Sun is Streaming
At the Tribeca Film Festival in New York, Sun Microsystems today unveiled a platform for offering digital video services through phone or cable lines. The Service, called the Sun Streaming System was the brainchild and project of Sun co-founder Andy Bechtolsheim. Bechtolsheim began its development at a startup he was running called Kealia which was bought by Sun in 2004. Bechtolsheim stayed on at Sun (which he had left in 1995) to continue working on the project.
One of the challenges the Sun System is intended to address is scalability and the economics of IPTV systems which are typically expensive. A big reason for that is that there is zero-tolerance for packet (data) loss with streaming. To avoid latency spikes and other issues, most delivery platforms rely on distributed small-scale servers and lots of disk-based storage. Sun’s Streaming Switch architecture (which is further described in a white paper found here) is designed to allow the use of more powerful, centralized servers.

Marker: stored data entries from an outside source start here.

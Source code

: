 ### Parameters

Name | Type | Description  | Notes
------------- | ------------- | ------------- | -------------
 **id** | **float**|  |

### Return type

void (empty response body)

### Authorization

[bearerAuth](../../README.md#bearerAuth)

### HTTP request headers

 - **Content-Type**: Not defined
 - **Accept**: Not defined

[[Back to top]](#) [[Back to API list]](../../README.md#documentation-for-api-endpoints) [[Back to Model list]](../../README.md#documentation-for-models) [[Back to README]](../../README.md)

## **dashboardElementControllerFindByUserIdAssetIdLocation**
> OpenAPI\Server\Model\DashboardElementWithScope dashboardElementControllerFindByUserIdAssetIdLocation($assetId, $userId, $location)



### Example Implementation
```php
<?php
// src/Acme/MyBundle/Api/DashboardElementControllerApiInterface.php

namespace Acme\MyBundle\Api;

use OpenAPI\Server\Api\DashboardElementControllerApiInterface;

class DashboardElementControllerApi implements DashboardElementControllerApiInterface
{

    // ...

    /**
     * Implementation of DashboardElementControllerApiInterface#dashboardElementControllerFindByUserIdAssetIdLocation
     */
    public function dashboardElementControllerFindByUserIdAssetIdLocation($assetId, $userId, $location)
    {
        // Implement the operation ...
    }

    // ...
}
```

Sun is marketing the system for 5 areas:
- Personalized Television Services over IP
- Targeted Advertising
- Time-shifted television (nPVR)
- Video On Demand
- Broadcast Television over IP
With heavy hopes and big dreams married to improvements in video streaming technologies and platforms, Sun is hoping (as are some potential telecom and cable companies, and IPTV startups) that the system will bring some much desired improvements. If they do, it could even make Sun relevant again.